▸ **Work instruction**
What you return must match the listing exactly, with every image removed.

▸ **The records**
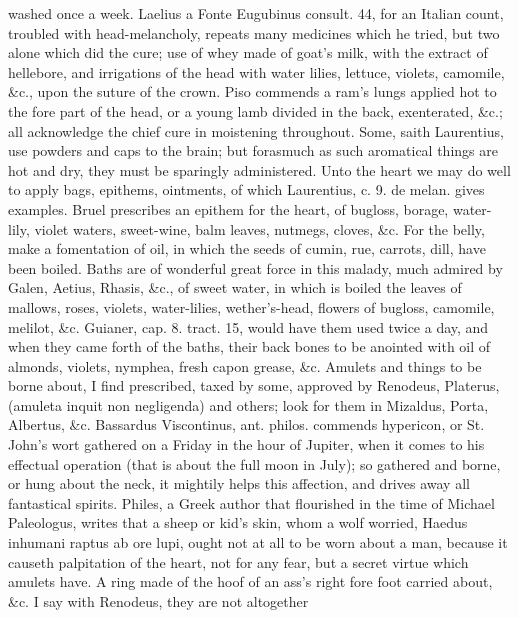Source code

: washed once a week. Laelius a Fonte Eugubinus consult. 44, for an
Italian count, troubled with head-melancholy, repeats many medicines
which he tried, but two alone which did the cure; use of whey
made of goat's milk, with the extract of hellebore, and irrigations of
the head with water lilies, lettuce, violets, camomile, \&c., upon the
suture of the crown. Piso commends a ram's lungs applied hot to the
fore part of the head, or a young lamb divided in the back,
exenterated, \&c.; all acknowledge the chief cure in moistening
throughout. Some, saith Laurentius, use powders and caps to the brain;
but forasmuch as such aromatical things are hot and dry, they must be
sparingly administered.
Unto the heart we may do well to apply bags, epithems, ointments, of
which Laurentius, c. 9. de melan. gives examples. Bruel prescribes an
epithem for the heart, of bugloss, borage, water-lily, violet waters,
sweet-wine, balm leaves, nutmegs, cloves, \&c.
For the belly, make a fomentation of oil, in which the seeds of
cumin, rue, carrots, dill, have been boiled.
Baths are of wonderful great force in this malady, much admired by
 Galen, Aetius, Rhasis, \&c., of sweet water, in which is
boiled the leaves of mallows, roses, violets, water-lilies,
wether's-head, flowers of bugloss, camomile, melilot, \&c. Guianer, cap.
8. tract. 15, would have them used twice a day, and when they came
forth of the baths, their back bones to be anointed with oil of
almonds, violets, nymphea, fresh capon grease, \&c.
Amulets and things to be borne about, I find prescribed, taxed by some,
approved by Renodeus, Platerus, (amuleta inquit non negligenda) and
others; look for them in Mizaldus, Porta, Albertus, \&c. Bassardus
Viscontinus, ant. philos. commends hypericon, or St. John's wort
gathered on a Friday in the hour of Jupiter, when it comes to his
effectual operation (that is about the full moon in July); so gathered
and borne, or hung about the neck, it mightily helps this affection,
and drives away all fantastical spirits. Philes, a Greek author
that flourished in the time of Michael Paleologus, writes that a sheep
or kid's skin, whom a wolf worried, Haedus inhumani raptus ab ore
lupi, ought not at all to be worn about a man, because it causeth
palpitation of the heart, not for any fear, but a secret virtue which
amulets have. A ring made of the hoof of an ass's right fore foot
carried about, \&c. I say with Renodeus, they are not altogether

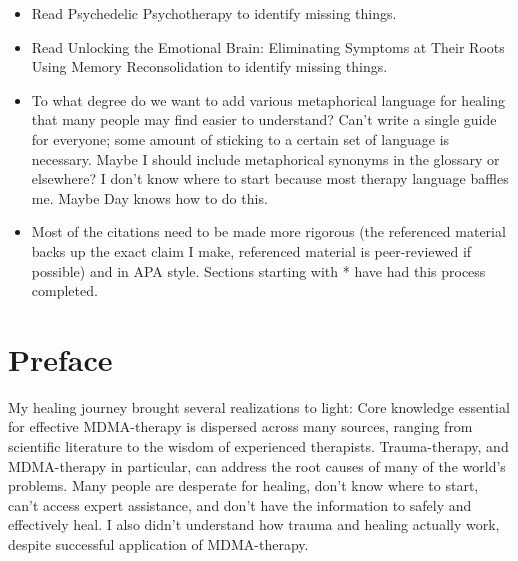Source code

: \documentclass[12pt,letterpaper]{article}
\begin{document}
\begin{itemize}
    \item Read Psychedelic Psychotherapy to identify missing things.
    \item Read Unlocking the Emotional Brain: Eliminating Symptoms at Their Roots Using Memory Reconsolidation to identify missing things.
    \item To what degree do we want to add various metaphorical language for healing that many people may find easier to understand? Can't write a single guide for everyone; some amount of sticking to a certain set of language is necessary. Maybe I should include metaphorical synonyms in the glossary or elsewhere? I don't know where to start because most therapy language baffles me. Maybe Day knows how to do this.
    \item Most of the citations need to be made more rigorous (the referenced material backs up the exact claim I make, referenced material is peer-reviewed if possible) and in APA style. Sections starting with * have had this process completed.
\end{itemize}
\section*{Preface}

My healing journey brought several realizations to light: Core knowledge essential for effective MDMA-therapy is dispersed across many sources, ranging from scientific literature to the wisdom of experienced therapists. Trauma-therapy, and MDMA-therapy in particular, can address the root causes of many of the world's problems. Many people are desperate for healing, don't know where to start, can't access expert assistance, and don't have the information to safely and effectively heal. I also didn't understand how trauma and healing actually work, despite successful application of MDMA-therapy. 
\end{document}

▸ **Response area**
Source code

: washed once a week. Laelius a Fonte Eugubinus consult. 44, for an
Italian count, troubled with head-melancholy, repeats many medicines
which he tried, but two alone which did the cure; use of whey
made of goat's milk, with the extract of hellebore, and irrigations of
the head with water lilies, lettuce, violets, camomile, \&c., upon the
suture of the crown. Piso commends a ram's lungs applied hot to the
fore part of the head, or a young lamb divided in the back,
exenterated, \&c.; all acknowledge the chief cure in moistening
throughout. Some, saith Laurentius, use powders and caps to the brain;
but forasmuch as such aromatical things are hot and dry, they must be
sparingly administered.
Unto the heart we may do well to apply bags, epithems, ointments, of
which Laurentius, c. 9. de melan. gives examples. Bruel prescribes an
epithem for the heart, of bugloss, borage, water-lily, violet waters,
sweet-wine, balm leaves, nutmegs, cloves, \&c.
For the belly, make a fomentation of oil, in which the seeds of
cumin, rue, carrots, dill, have been boiled.
Baths are of wonderful great force in this malady, much admired by
 Galen, Aetius, Rhasis, \&c., of sweet water, in which is
boiled the leaves of mallows, roses, violets, water-lilies,
wether's-head, flowers of bugloss, camomile, melilot, \&c. Guianer, cap.
8. tract. 15, would have them used twice a day, and when they came
forth of the baths, their back bones to be anointed with oil of
almonds, violets, nymphea, fresh capon grease, \&c.
Amulets and things to be borne about, I find prescribed, taxed by some,
approved by Renodeus, Platerus, (amuleta inquit non negligenda) and
others; look for them in Mizaldus, Porta, Albertus, \&c. Bassardus
Viscontinus, ant. philos. commends hypericon, or St. John's wort
gathered on a Friday in the hour of Jupiter, when it comes to his
effectual operation (that is about the full moon in July); so gathered
and borne, or hung about the neck, it mightily helps this affection,
and drives away all fantastical spirits. Philes, a Greek author
that flourished in the time of Michael Paleologus, writes that a sheep
or kid's skin, whom a wolf worried, Haedus inhumani raptus ab ore
lupi, ought not at all to be worn about a man, because it causeth
palpitation of the heart, not for any fear, but a secret virtue which
amulets have. A ring made of the hoof of an ass's right fore foot
carried about, \&c. I say with Renodeus, they are not altogether

Source code

: \documentclass[12pt,letterpaper]{article}
\begin{document}
\begin{itemize}
    \item Read Psychedelic Psychotherapy to identify missing things.
    \item Read Unlocking the Emotional Brain: Eliminating Symptoms at Their Roots Using Memory Reconsolidation to identify missing things.
    \item To what degree do we want to add various metaphorical language for healing that many people may find easier to understand? Can't write a single guide for everyone; some amount of sticking to a certain set of language is necessary. Maybe I should include metaphorical synonyms in the glossary or elsewhere? I don't know where to start because most therapy language baffles me. Maybe Day knows how to do this.
    \item Most of the citations need to be made more rigorous (the referenced material backs up the exact claim I make, referenced material is peer-reviewed if possible) and in APA style. Sections starting with * have had this process completed.
\end{itemize}
\section*{Preface}

My healing journey brought several realizations to light: Core knowledge essential for effective MDMA-therapy is dispersed across many sources, ranging from scientific literature to the wisdom of experienced therapists. Trauma-therapy, and MDMA-therapy in particular, can address the root causes of many of the world's problems. Many people are desperate for healing, don't know where to start, can't access expert assistance, and don't have the information to safely and effectively heal. I also didn't understand how trauma and healing actually work, despite successful application of MDMA-therapy. 
\end{document}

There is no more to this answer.